直心影流じきしんかげりゅう奥義 八相発破!」


 ついにブチギレたエレオノラが、両手で無闇矢鱈に五月雨撃ち、当たるかよ。

 俺はエレオノラの五月雨撃ちを、八相発破で全て弾き飛ばすと、余勢を駆って炎の鎧の胸を思いっきり突き上げてやった。


「ぎゃああぁぁ」


 土手っ腹に突きが三発は命中して、派手に後ろに吹き飛ばされるエレオノラ。

 いま空中を飛んでたよな、ちょっと笑った。


「おい、大丈夫か」

「まだ……、まだまだぁぁ!」


 いいな、この打たれ強さだけはいい。

 よし、どこまで耐えるか試してやろう。


「北辰一刀流、流星!」


 俺は右足を踏み込み、左足を下り曲げて下段から相手の小手を狙うと見せかけ、飛び上がって上段から相手を斬る。

 とっさに反応して防御するエレオノラだが、ほら頭がお留守ですよ。


 バシーンと、肩口に気持ちいい大技が決まる。

 どうせこっちは訓練のつもりだし、さすがに脳天唐竹割りは勘弁してやった。


「卑怯な!」

「フェイントは、卑怯じゃないんだよ。戦場でそんなことを言ってるうちに、お前のその防具がなかったら、何回死んでると思ってんだ」


 戦場では、不意打ち上等だろ、常識がないのはエレオノラの方だ。

 副将まで経験してる、女騎士がなにいってんだ。


 こいつ、本当に騎士教育受けたのかな。

 金を使って、裏口入学なんじゃないのかと疑問に思う。


「私は、あんたみたいな卑怯な勇者に絶対負けないぃぃ!」


 イラッと来る、やっぱりこいつ、俺の嗜虐心を刺激するところがある。

 よし、どこまで耐えられるか、やってやる。


「北辰一刀流奥義、星王剣!」


 極度の集中により、ただでさえ緩慢なエレオノラの動きが止まって見える。

 十分に溜まった気勢を二刀に充溢させて、エレオノラの剣をかいくぐって、胴体におもいっきり叩き込んだ。

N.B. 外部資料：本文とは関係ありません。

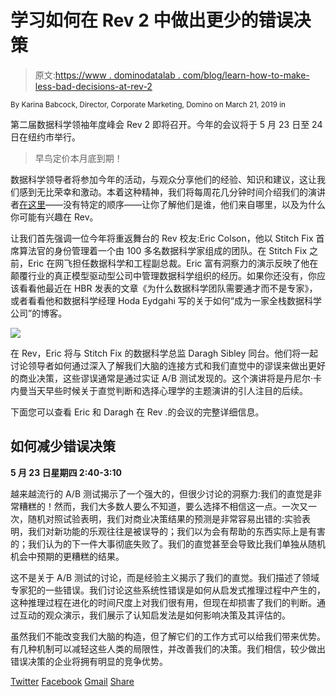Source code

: # 学习如何在 Rev 2 中做出更少的错误决策

> 原文:[https://www . dominodatalab . com/blog/learn-how-to-make-less-bad-decisions-at-rev-2](https://www.dominodatalab.com/blog/learn-how-to-make-fewer-bad-decisions-at-rev-2)

<small class="t-small">By Karina Babcock, Director, Corporate Marketing, Domino on March 21, 2019 in</small>

第二届数据科学领袖年度峰会 Rev 2 即将召开。今年的会议将于 5 月 23 日至 24 日在纽约市举行。

> 早鸟定价本月底到期！

数据科学领导者将参加今年的活动，与观众分享他们的经验、知识和建议，这让我们感到无比荣幸和激动。本着这种精神，我们将每周花几分钟时间介绍我们的演讲者[在这里](https://www.dominodatalab.com/blog/)——没有特定的顺序——让你了解他们是谁，他们来自哪里，以及为什么你可能有兴趣在 Rev。

让我们首先强调一位今年将重返舞台的 Rev 校友:Eric Colson，他以 Stitch Fix 首席算法官的身份管理着一个由 100 多名数据科学家组成的团队。在 Stitch Fix 之前，Eric 在网飞担任数据科学和工程副总裁。Eric 富有洞察力的演示反映了他在颠覆行业的真正模型驱动型公司中管理数据科学组织的经历。如果你还没有，你应该看看他最近在 HBR 发表的文章《为什么数据科学团队需要通才而不是专家》，或者看看他和数据科学经理 Hoda Eydgahi 写的关于如何“成为一家全栈数据科学公司”的博客。

![](../Images/a6ad32e73fcf27f1e17bcb8c1bec014a.png)

在 Rev，Eric 将与 Stitch Fix 的数据科学总监 Daragh Sibley 同台。他们将一起讨论领导者如何通过深入了解我们大脑的连接方式和我们直觉中的谬误来做出更好的商业决策，这些谬误通常是通过实证 A/B 测试发现的。这个演讲将是丹尼尔·卡内曼当天早些时候关于直觉判断和选择心理学的主题演讲的引人注目的后续。

下面您可以查看 Eric 和 Daragh 在 Rev .的会议的完整详细信息。

## 如何减少错误决策

**5 月 23 日星期四 2:40-3:10**

越来越流行的 A/B 测试揭示了一个强大的，但很少讨论的洞察力:我们的直觉是非常糟糕的！然而，我们大多数人要么不知道，要么选择不相信这一点。一次又一次，随机对照试验表明，我们对商业决策结果的预测是非常容易出错的:实验表明，我们对新功能的乐观往往是被误导的；我们以为会有帮助的东西实际上是有害的；我们认为的下一件大事彻底失败了。我们的直觉甚至会导致比我们单独从随机机会中预期的更糟糕的结果。

这不是关于 A/B 测试的讨论，而是经验主义揭示了我们的直觉。我们描述了领域专家犯的一些错误。我们讨论这些系统性错误是如何从启发式推理过程中产生的，这种推理过程在进化的时间尺度上对我们很有用，但现在却损害了我们的判断。通过互动的观众演示，我们展示了认知启发法是如何影响决策及其评估的。

虽然我们不能改变我们大脑的构造，但了解它们的工作方式可以给我们带来优势。有几种机制可以减轻这些人类的局限性，并改善我们的决策。我们相信，较少做出错误决策的企业将拥有明显的竞争优势。

[Twitter](/#twitter) [Facebook](/#facebook) [Gmail](/#google_gmail) [Share](https://www.addtoany.com/share#url=https%3A%2F%2Fwww.dominodatalab.com%2Fblog%2Flearn-how-to-make-fewer-bad-decisions-at-rev-2%2F&title=Learn%20How%20to%20Make%20Fewer%20Bad%20Decisions%20at%20Rev%202)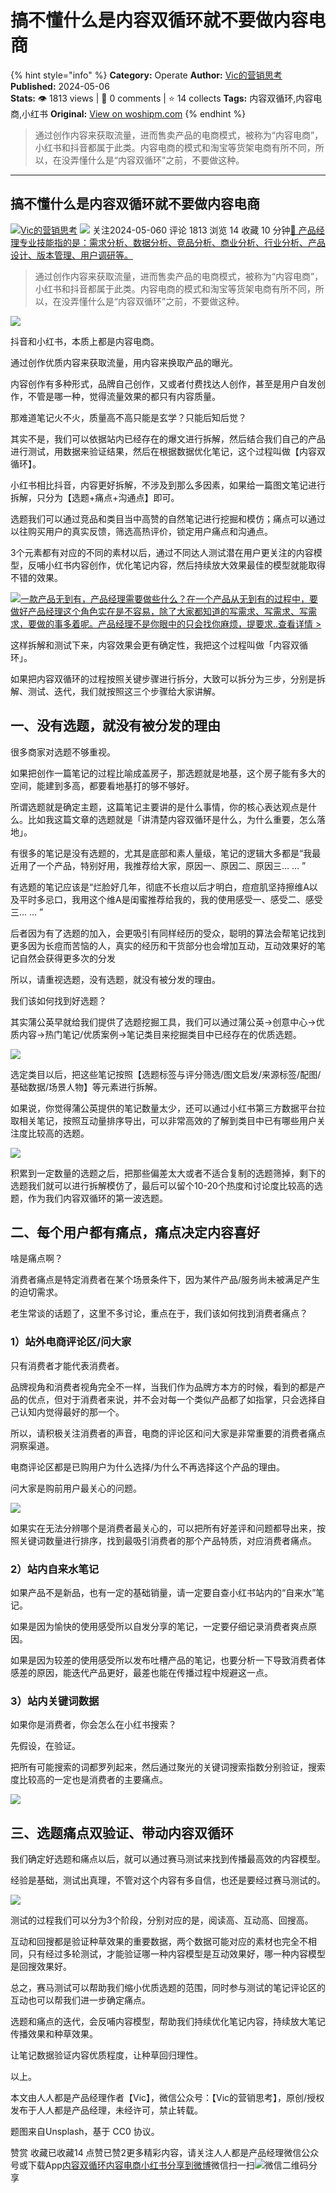 # 搞不懂什么是内容双循环就不要做内容电商
{% hint style="info" %}
**Category:** Operate
**Author:** [Vic的营销思考](https://www.woshipm.com/u/1571258)
**Published:** 2024-05-06  
**Stats:** 👁️ 1813 views | 💬 0 comments | ⭐ 14 collects
**Tags:** 内容双循环,内容电商,小红书
**Original:** [View on woshipm.com](https://www.woshipm.com/operate/6045455.html)
{% endhint %}
> 通过创作内容来获取流量，进而售卖产品的电商模式，被称为“内容电商”，小红书和抖音都属于此类。内容电商的模式和淘宝等货架电商有所不同，所以，在没弄懂什么是“内容双循环”之前，不要做这种。

---

## 搞不懂什么是内容双循环就不要做内容电商

[![](https://static.woshipm.com/view/woshipm_api_def_20240307101527_4536.jpg?imageView2/1/w/72/h/72/q/100)](https://www.woshipm.com/u/1571258)[Vic的营销思考](https://www.woshipm.com/u/1571258) ![](https://static.woshipm.com/tag/1101_1@2x.png) 关注2024-05-060 评论 1813 浏览 14 收藏 10 分钟[🔗 产品经理专业技能指的是：需求分析、数据分析、竞品分析、商业分析、行业分析、产品设计、版本管理、用户调研等。](https://ke.qidianla.com/courses/90pm)

> 通过创作内容来获取流量，进而售卖产品的电商模式，被称为“内容电商”，小红书和抖音都属于此类。内容电商的模式和淘宝等货架电商有所不同，所以，在没弄懂什么是“内容双循环”之前，不要做这种。

![](https://image.woshipm.com/2024/05/06/89f4bc30-0b8e-11ef-8ad3-00163e142b65.png)

抖音和小红书，本质上都是内容电商。

通过创作优质内容来获取流量，用内容来换取产品的曝光。

内容创作有多种形式，品牌自己创作，又或者付费找达人创作，甚至是用户自发创作，不管是哪一种，觉得流量效果的都只有内容质量。

那难道笔记火不火，质量高不高只能是玄学？只能后知后觉？

其实不是，我们可以依据站内已经存在的爆文进行拆解，然后结合我们自己的产品进行测试，用数据来验证结果，然后在根据数据优化笔记，这个过程叫做【内容双循环】。

小红书相比抖音，内容更好拆解，不涉及到那么多因素，如果给一篇图文笔记进行拆解，只分为【选题+痛点+沟通点】即可。

选题我们可以通过竞品和类目当中高赞的自然笔记进行挖掘和模仿；痛点可以通过以往购买用户的真实反馈，筛选高热评价，锁定用户痛点和沟通点。

3个元素都有对应的不同的素材以后，通过不同达人测试潜在用户更关注的内容模型，反哺小红书内容创作，优化笔记内容，然后持续放大效果最佳的模型就能取得不错的效果。

[![](https://image.woshipm.com/2023/08/02/58dc678c-30e3-11ee-88e7-00163e0b5ff3.png)一款产品无到有，产品经理需要做些什么？在一个产品从无到有的过程中，要做好产品经理这个角色实在是不容易，除了大家都知道的写需求、写需求、写需求，要做的事多着呢。产品经理不是你眼中的只会找你麻烦，提要求..查看详情 >](https://ke.qidianla.com/courses/bcpm)

这样拆解和测试下来，内容效果会更有确定性，我把这个过程叫做「内容双循环」。

如果把内容双循环的过程按照关键步骤进行拆分，大致可以拆分为三步，分别是拆解、测试、迭代，我们就按照这三个步骤给大家讲解。

## 一、没有选题，就没有被分发的理由

很多商家对选题不够重视。

如果把创作一篇笔记的过程比喻成盖房子，那选题就是地基，这个房子能有多大的空间，能建到多高，都要看地基打的够不够好。

所谓选题就是确定主题，这篇笔记主要讲的是什么事情，你的核心表达观点是什么。比如我这篇文章的选题就是「讲清楚内容双循环是什么，为什么重要，怎么落地」。

有很多的笔记是没有选题的，尤其是底部和素人量级，笔记的逻辑大多都是“我最近用了一个产品，特别好用，我推荐给大家，原因一、原因二、原因三… … ”

有选题的笔记应该是“烂脸好几年，彻底不长痘以后才明白，痘痘肌坚持擦维A以及平时多忌口，我用这个维A是闺蜜推荐给我的，我的使用感受一、感受二、感受三… … ”

后者因为有了选题的加入，会更吸引有同样经历的受众，聪明的算法会帮笔记找到更多因为长痘而苦恼的人，真实的经历和干货部分也会增加互动，互动效果好的笔记自然会获得更多次的分发

所以，请重视选题，没有选题，就没有被分发的理由。

我们该如何找到好选题？

其实蒲公英早就给我们提供了选题挖掘工具，我们可以通过蒲公英→创意中心→优质内容→热门笔记/优质案例→笔记类目来挖掘类目中已经存在的优质选题。

![](https://image.woshipm.com/2024/05/06/fc3c0ee6-0b85-11ef-b503-00163e142b65.png)

选定类目以后，把这些笔记按照【选题标签与评分筛选/图文启发/来源标签/配图/基础数据/场景人物】等元素进行拆解。

如果说，你觉得蒲公英提供的笔记数量太少，还可以通过小红书第三方数据平台拉取相关笔记，按照互动量排序导出，可以非常高效的了解到类目中已有哪些用户关注度比较高的选题。

![](https://image.woshipm.com/2024/05/06/fcdc3b96-0b85-11ef-b503-00163e142b65.png)

积累到一定数量的选题之后，把那些偏差太大或者不适合复制的选题筛掉，剩下的选题我们就可以进行拆解模仿了，最后可以留个10-20个热度和讨论度比较高的选题，作为我们内容双循环的第一波选题。

## 二、每个用户都有痛点，痛点决定内容喜好

啥是痛点啊？

消费者痛点是特定消费者在某个场景条件下，因为某件产品/服务尚未被满足产生的迫切需求。

老生常谈的话题了，这里不多讨论，重点在于，我们该如何找到消费者痛点？

### 1）站外电商评论区/问大家

只有消费者才能代表消费者。

品牌视角和消费者视角完全不一样，当我们作为品牌方本方的时候，看到的都是产品的优点，但对于消费者来说，并不会对每一个类似产品都了如指掌，只会选择自己认知内觉得最好的那一个。

所以，请积极关注消费者的声音，电商的评论区和问大家是非常重要的消费者痛点洞察渠道。

电商评论区都是已购用户为什么选择/为什么不再选择这个产品的理由。

问大家是购前用户最关心的问题。

![](https://image.woshipm.com/2024/05/06/fd33bde4-0b85-11ef-b503-00163e142b65.png)

如果实在无法分辨哪个是消费者最关心的，可以把所有好差评和问题都导出来，按照关键词数量进行排序，找到最吸引消费者的那个产品特质，对应消费者痛点。

### 2）站内自来水笔记

如果产品不是新品，也有一定的基础销量，请一定要自查小红书站内的“自来水”笔记。

如果是因为愉快的使用感受所以自发分享的笔记，一定要仔细记录消费者爽点原因。

如果是因为较差的使用感受所以发布吐槽产品的笔记，也要分析一下导致消费者体感差的原因，能迭代产品更好，最差也能在传播过程中规避这一点。

### 3）站内关键词数据

如果你是消费者，你会怎么在小红书搜索？

先假设，在验证。

把所有可能搜索的词都罗列起来，然后通过聚光的关键词搜索指数分别验证，搜索度比较高的一定也是消费者的主要痛点。

![](https://image.woshipm.com/2024/05/06/fd97ce1a-0b85-11ef-b503-00163e142b65.png)

## 三、选题痛点双验证、带动内容双循环

我们确定好选题和痛点以后，就可以通过赛马测试来找到传播最高效的内容模型。

经验是基础，测试出真理，不管对这个内容有多自信，也还是要经过赛马测试的。

![](https://image.woshipm.com/2024/05/06/fe2c0c4c-0b85-11ef-b503-00163e142b65.png)

测试的过程我们可以分为3个阶段，分别对应的是，阅读高、互动高、回搜高。

互动和回搜都是验证种草效果的重要数据，两个数据可能对应的素材也完全不相同，只有经过多轮测试，才能验证哪一种内容模型是互动效果好，哪一种内容模型是回搜效果好。

总之，赛马测试可以帮助我们缩小优质选题的范围，同时参与测试的笔记评论区的互动也可以帮我们进一步确定痛点。

选题和痛点的迭代，会反哺内容模型，帮助我们持续优化笔记内容，持续放大笔记传播效果和种草效果。

让笔记数据验证内容优质程度，让种草回归理性。

以上。

本文由人人都是产品经理作者【Vic】，微信公众号：【Vic的营销思考】，原创/授权 发布于人人都是产品经理，未经许可，禁止转载。

题图来自Unsplash，基于 CC0 协议。

赞赏 收藏已收藏14 点赞已赞2更多精彩内容，请关注人人都是产品经理微信公众号或下载App[内容双循环](https://www.woshipm.com/tag/%e5%86%85%e5%ae%b9%e5%8f%8c%e5%be%aa%e7%8e%af)[内容电商](https://www.woshipm.com/tag/%e5%86%85%e5%ae%b9%e7%94%b5%e5%95%86)[小红书](https://www.woshipm.com/tag/%e5%b0%8f%e7%ba%a2%e4%b9%a6)[分享到微博](https://service.weibo.com/share/share.php?appkey=2775287854&title=搞不懂什么是内容双循环就不要做内容电商&url=https://www.woshipm.com/operate/6045455.html&pic=https://image.woshipm.com/2024/05/06/89f4bc30-0b8e-11ef-8ad3-00163e142b65.png)微信扫一扫![微信二维码](https://api.pwmqr.com/qrcode/create/?url=https://www.woshipm.com/operate/6045455.html)分享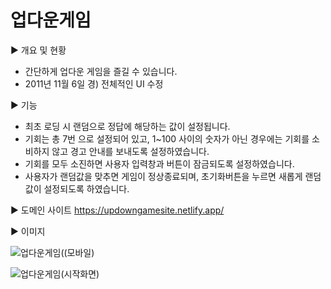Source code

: # 업다운게임

▶ 개요 및 현황
- 간단하게 업다운 게임을 즐길 수 있습니다.
- 2011년 11월 6일 경) 전체적인 UI 수정


▶ 기능
- 최초 로딩 시 랜덤으로 정답에 해당하는 값이 설정됩니다.
- 기회는 총 7번 으로 설정되어 있고, 1~100 사이의 숫자가 아닌 경우에는 기회를 소비하지 않고 경고 안내를 보내도록 설정하였습니다.
- 기회를 모두 소진하면 사용자 입력창과 버튼이 잠금되도록 설정하였습니다.
- 사용자가 랜덤값을 맞추면 게임이 정상종료되며, 초기화버튼을 누르면 새롭게 랜덤값이 설정되도록 하였습니다.

▶ 도메인 사이트
https://updowngamesite.netlify.app/

▶ 이미지


![업다운게임((모바일)](https://user-images.githubusercontent.com/107159871/200167562-7cf5950b-245e-4259-b4d1-c849ec040a58.PNG)


![업다운게임(시작화면)](https://user-images.githubusercontent.com/107159871/200167565-f7644460-de80-4bc5-a9ec-e4a8c0413c0d.PNG)

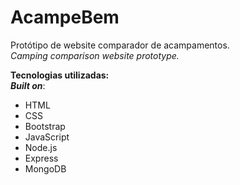 # AcampeBem

Protótipo de website comparador de acampamentos.<br>
*Camping comparison website prototype.*

**Tecnologias utilizadas:**<br>
***Built on***:
* HTML
* CSS
* Bootstrap
* JavaScript
* Node.js
* Express
* MongoDB
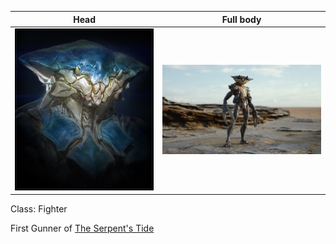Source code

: |Head|Full body|
|----|---------|
|![thau.jpg](../../0.%20Assets/Characters/T'hau/thau.jpg)|![thau-3d-beach.jpg](../../0.%20Assets/Characters/T'hau/thau-3d-beach.jpg)|

Class: Fighter

First Gunner of [The Serpent's Tide](../../2.%20Locations/Darktow%20Isle/The%20Serpent's%20Tide.md)
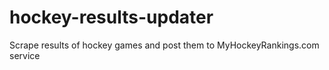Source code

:# hockey-results-updater
Scrape results of hockey games and post them to MyHockeyRankings.com service
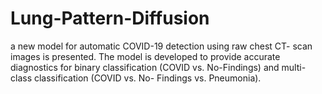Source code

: # Lung-Pattern-Diffusion
a new model for automatic COVID-19 detection using raw chest CT- scan images is presented. The model is developed to provide accurate diagnostics for binary classification (COVID vs. No-Findings) and multi-class classification (COVID vs. No- Findings vs. Pneumonia).

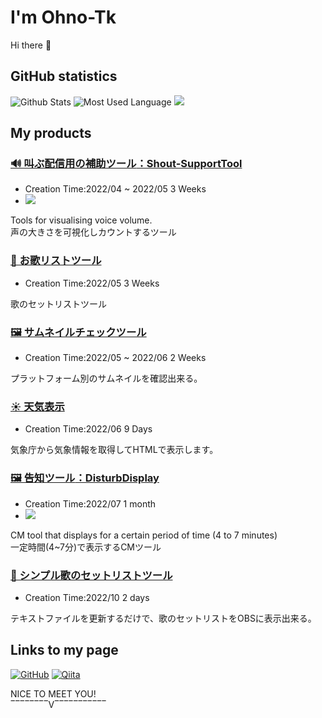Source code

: # I'm Ohno-Tk
Hi there 👋

## GitHub statistics

![Github Stats](https://github-readme-stats.vercel.app/api?username=Ohno-Tk&count_private=true&show_icons=true&theme=dark)
![Most Used Language](https://github-readme-stats.vercel.app/api/top-langs/?username=Ohno-Tk&hide=html&layout=compact&theme=dark)
![](https://github-profile-summary-cards.vercel.app/api/cards/profile-details?username=Ohno-Tk&theme=monokai)

## My products
### [**🔊 叫ぶ配信用の補助ツール**：Shout-SupportTool](https://github.com/Ohno-Tk/Unity_Shout-SupportTool)
- Creation Time:2022/04 ~ 2022/05 3 Weeks
- <img src="https://img.shields.io/badge/-Unity-000000.svg?logo=unity&style=plastic">

Tools for visualising voice volume.  
声の大きさを可視化しカウントするツール

### [**🎵 お歌リストツール**](https://github.com/Ohno-Tk/Web_SongList)
- Creation Time:2022/05 3 Weeks

歌のセットリストツール

### [**🖼️ サムネイルチェックツール**](https://github.com/Ohno-Tk/Web_ThumbnailChecker)
- Creation Time:2022/05 ~ 2022/06 2 Weeks

プラットフォーム別のサムネイルを確認出来る。

### [**☀ 天気表示**](https://github.com/Ohno-Tk/OBS_WeatherDisplay)
- Creation Time:2022/06 9 Days

気象庁から気象情報を取得してHTMLで表示します。

### [**🖼️ 告知ツール**：DisturbDisplay](https://github.com/Ohno-Tk/Unity_Tool_DisturbDisplay)
- Creation Time:2022/07 1 month
- <img src="https://img.shields.io/badge/-Unity-000000.svg?logo=unity&style=plastic">

CM tool that displays for a certain period of time (4 to 7 minutes)  
一定時間(4~7分)で表示するCMツール

### [**🎵 シンプル歌のセットリストツール**](https://github.com/Ohno-Tk/OBS_SimpleSongList)
- Creation Time:2022/10 2 days

テキストファイルを更新するだけで、歌のセットリストをOBSに表示出来る。

## Links to my page
[![GitHub](https://img.shields.io/badge/-Here!-000?color=FFF&logo=github&logoColor=181717&style=flat)](https://github.com/Ohno-Tk)
[![Qiita](https://img.shields.io/badge/-ohno--Tk-000?logo=qiita)](https://qiita.com/ohno-Tk)

NICE TO MEET YOU!  
‾‾‾‾‾‾‾‾V‾‾‾‾‾‾‾‾‾‾‾
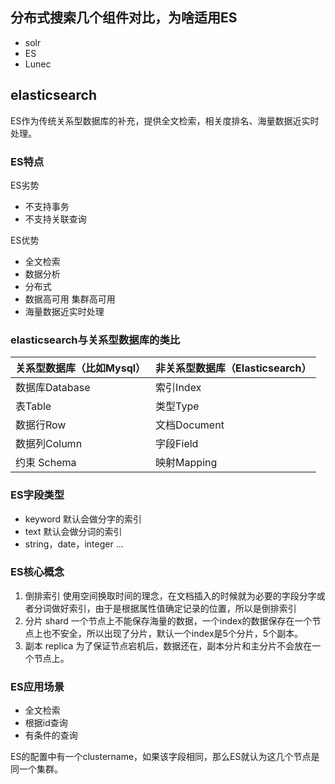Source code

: ## 分布式搜索几个组件对比，为啥适用ES
- solr
- ES
- Lunec


## elasticsearch
ES作为传统关系型数据库的补充，提供全文检索，相关度排名、海量数据近实时处理。
### ES特点
ES劣势
- 不支持事务
- 不支持关联查询  

ES优势
- 全文检索
- 数据分析
- 分布式
- 数据高可用 集群高可用
- 海量数据近实时处理
### elasticsearch与关系型数据库的类比
| 关系型数据库（比如Mysql）|	非关系型数据库（Elasticsearch）| 
|------|------|
|数据库Database	|索引Index|
|表Table|	类型Type|
|数据行Row|	文档Document|
|数据列Column|	字段Field|
|约束 Schema	|映射Mapping|
### ES字段类型
- keyword 默认会做分字的索引
- text 默认会做分词的索引 
- string，date，integer ...

### ES核心概念
1. 倒排索引
   使用空间换取时间的理念，在文档插入的时候就为必要的字段分字或者分词做好索引，由于是根据属性值确定记录的位置，所以是倒排索引
2. 分片 shard
   一个节点上不能保存海量的数据，一个index的数据保存在一个节点上也不安全，所以出现了分片，默认一个index是5个分片，5个副本。
3. 副本 replica
   为了保证节点宕机后，数据还在，副本分片和主分片不会放在一个节点上。
### ES应用场景
- 全文检索
- 根据id查询
- 有条件的查询


ES的配置中有一个clustername，如果该字段相同，那么ES就认为这几个节点是同一个集群。

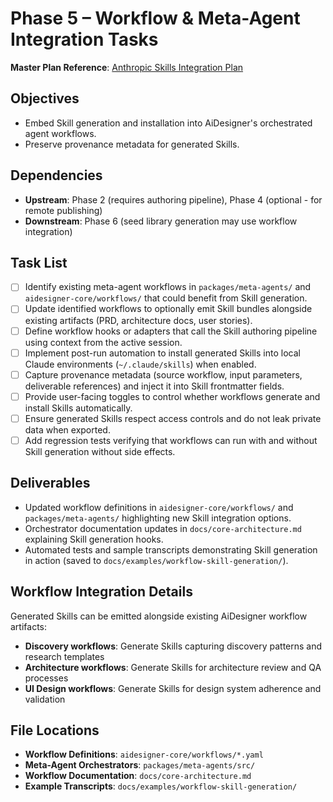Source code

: # Phase 5 – Workflow & Meta-Agent Integration Tasks

**Master Plan Reference**: [Anthropic Skills Integration Plan](../../plans/anthropic-skills-integration.md)

## Objectives

- Embed Skill generation and installation into AiDesigner's orchestrated agent workflows.
- Preserve provenance metadata for generated Skills.

## Dependencies

- **Upstream**: Phase 2 (requires authoring pipeline), Phase 4 (optional - for remote publishing)
- **Downstream**: Phase 6 (seed library generation may use workflow integration)

## Task List

- [ ] Identify existing meta-agent workflows in `packages/meta-agents/` and `aidesigner-core/workflows/` that could benefit from Skill generation.
- [ ] Update identified workflows to optionally emit Skill bundles alongside existing artifacts (PRD, architecture docs, user stories).
- [ ] Define workflow hooks or adapters that call the Skill authoring pipeline using context from the active session.
- [ ] Implement post-run automation to install generated Skills into local Claude environments (`~/.claude/skills`) when enabled.
- [ ] Capture provenance metadata (source workflow, input parameters, deliverable references) and inject it into Skill frontmatter fields.
- [ ] Provide user-facing toggles to control whether workflows generate and install Skills automatically.
- [ ] Ensure generated Skills respect access controls and do not leak private data when exported.
- [ ] Add regression tests verifying that workflows can run with and without Skill generation without side effects.

## Deliverables

- Updated workflow definitions in `aidesigner-core/workflows/` and `packages/meta-agents/` highlighting new Skill integration options.
- Orchestrator documentation updates in `docs/core-architecture.md` explaining Skill generation hooks.
- Automated tests and sample transcripts demonstrating Skill generation in action (saved to `docs/examples/workflow-skill-generation/`).

## Workflow Integration Details

Generated Skills can be emitted alongside existing AiDesigner workflow artifacts:
- **Discovery workflows**: Generate Skills capturing discovery patterns and research templates
- **Architecture workflows**: Generate Skills for architecture review and QA processes
- **UI Design workflows**: Generate Skills for design system adherence and validation

## File Locations

- **Workflow Definitions**: `aidesigner-core/workflows/*.yaml`
- **Meta-Agent Orchestrators**: `packages/meta-agents/src/`
- **Workflow Documentation**: `docs/core-architecture.md`
- **Example Transcripts**: `docs/examples/workflow-skill-generation/`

 エレオノラは、もはや悲鳴を上げることすらできず、闘技場の端まで吹き飛んで、崩れかけた遺跡の壁にめり込んだ。

 刃がないとはいえ黒杉は鉄より硬い、普通の人間なら死ねる威力の斬撃だろう、まあ丈夫なコイツなら大丈夫だが。


「どうだ、まだくるか」

「まだまだ……私は負けない!」


 ここまで力の差を見せつけても、蒼い瞳に闘志を燃やして、ボロボロになりながらまだ立ち上がってくる。

 落ちた直刀ブレードを拾い、切りかかってきた。


「ゆうしゃああああっ!」

「気迫に技が伴わないって悲しいな」


 俺は、エレオノラの渾身の切り込みを円流で受け流すと、そのまま上体を逸らして力を後ろに流してやった。

 エレオノラは、そのまま前に転んでしまう、地べたに這いつくばる無様。


「お前、試合の前に、もうちょっと鍛錬をだな」

「まだああぁぁ!」


 姫騎士の心はまだ折れない、土にまみれながらもまた得物の直刀を拾い、何度でも何度でもゾンビのように立ち上がってくる。

 ここまでの鬼気迫る斬撃にはちょっと引く。この無駄なエネルギー、発電とかに有効利用できないだろうか、姫騎士発電……無理か。


「しょうがないな、星王剣! 星王剣! 星王剣!」


 俺は姫騎士の直刀を無造作に払いのけて、肩に、胴に、篭手に、狙った場所に的確に斬撃を当て続ける。

 動く的を使い、技の精度を高める訓練だ、相手は死ぬ。


「ぎゃあああ、私の剣がぁ!」


 もう何合打ち合ったか忘れてしまったが、ついに耐え切れず姫騎士の直刀が、ぼっきりと折れてしまった。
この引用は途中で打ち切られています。